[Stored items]
* * * *

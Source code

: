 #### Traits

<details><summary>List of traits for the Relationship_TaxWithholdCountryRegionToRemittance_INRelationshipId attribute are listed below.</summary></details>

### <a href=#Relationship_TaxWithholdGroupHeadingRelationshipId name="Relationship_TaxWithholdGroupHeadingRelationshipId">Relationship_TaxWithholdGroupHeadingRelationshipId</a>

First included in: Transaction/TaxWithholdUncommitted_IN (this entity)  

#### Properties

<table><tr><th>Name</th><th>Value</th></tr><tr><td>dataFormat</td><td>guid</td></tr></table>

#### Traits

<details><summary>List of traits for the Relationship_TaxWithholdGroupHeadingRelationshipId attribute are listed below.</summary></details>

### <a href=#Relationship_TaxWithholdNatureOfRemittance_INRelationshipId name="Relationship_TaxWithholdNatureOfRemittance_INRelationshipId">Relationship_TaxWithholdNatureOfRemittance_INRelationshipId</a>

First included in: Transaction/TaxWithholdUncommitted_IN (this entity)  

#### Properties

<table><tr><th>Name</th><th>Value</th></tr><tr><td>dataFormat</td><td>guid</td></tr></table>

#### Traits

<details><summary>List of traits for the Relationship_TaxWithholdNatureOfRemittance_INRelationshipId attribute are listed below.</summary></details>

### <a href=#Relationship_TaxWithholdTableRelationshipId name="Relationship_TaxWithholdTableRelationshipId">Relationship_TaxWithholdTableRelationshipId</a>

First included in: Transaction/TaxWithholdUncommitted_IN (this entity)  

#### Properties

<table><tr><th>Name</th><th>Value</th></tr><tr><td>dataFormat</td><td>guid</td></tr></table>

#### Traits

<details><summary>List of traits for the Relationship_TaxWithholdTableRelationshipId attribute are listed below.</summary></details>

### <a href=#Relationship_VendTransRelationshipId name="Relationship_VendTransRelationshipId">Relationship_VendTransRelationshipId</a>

* * * *

§ Work order
Return all entries exactly.

§ Written response
Source code

: #### Traits

<details><summary>List of traits for the Relationship_TaxWithholdCountryRegionToRemittance_INRelationshipId attribute are listed below.</summary></details>

### <a href=#Relationship_TaxWithholdGroupHeadingRelationshipId name="Relationship_TaxWithholdGroupHeadingRelationshipId">Relationship_TaxWithholdGroupHeadingRelationshipId</a>

First included in: Transaction/TaxWithholdUncommitted_IN (this entity)  

#### Properties

<table><tr><th>Name</th><th>Value</th></tr><tr><td>dataFormat</td><td>guid</td></tr></table>

#### Traits

<details><summary>List of traits for the Relationship_TaxWithholdGroupHeadingRelationshipId attribute are listed below.</summary></details>

### <a href=#Relationship_TaxWithholdNatureOfRemittance_INRelationshipId name="Relationship_TaxWithholdNatureOfRemittance_INRelationshipId">Relationship_TaxWithholdNatureOfRemittance_INRelationshipId</a>

First included in: Transaction/TaxWithholdUncommitted_IN (this entity)  

#### Properties

<table><tr><th>Name</th><th>Value</th></tr><tr><td>dataFormat</td><td>guid</td></tr></table>

#### Traits

<details><summary>List of traits for the Relationship_TaxWithholdNatureOfRemittance_INRelationshipId attribute are listed below.</summary></details>

### <a href=#Relationship_TaxWithholdTableRelationshipId name="Relationship_TaxWithholdTableRelationshipId">Relationship_TaxWithholdTableRelationshipId</a>

First included in: Transaction/TaxWithholdUncommitted_IN (this entity)  

#### Properties

<table><tr><th>Name</th><th>Value</th></tr><tr><td>dataFormat</td><td>guid</td></tr></table>

#### Traits

<details><summary>List of traits for the Relationship_TaxWithholdTableRelationshipId attribute are listed below.</summary></details>

### <a href=#Relationship_VendTransRelationshipId name="Relationship_VendTransRelationshipId">Relationship_VendTransRelationshipId</a>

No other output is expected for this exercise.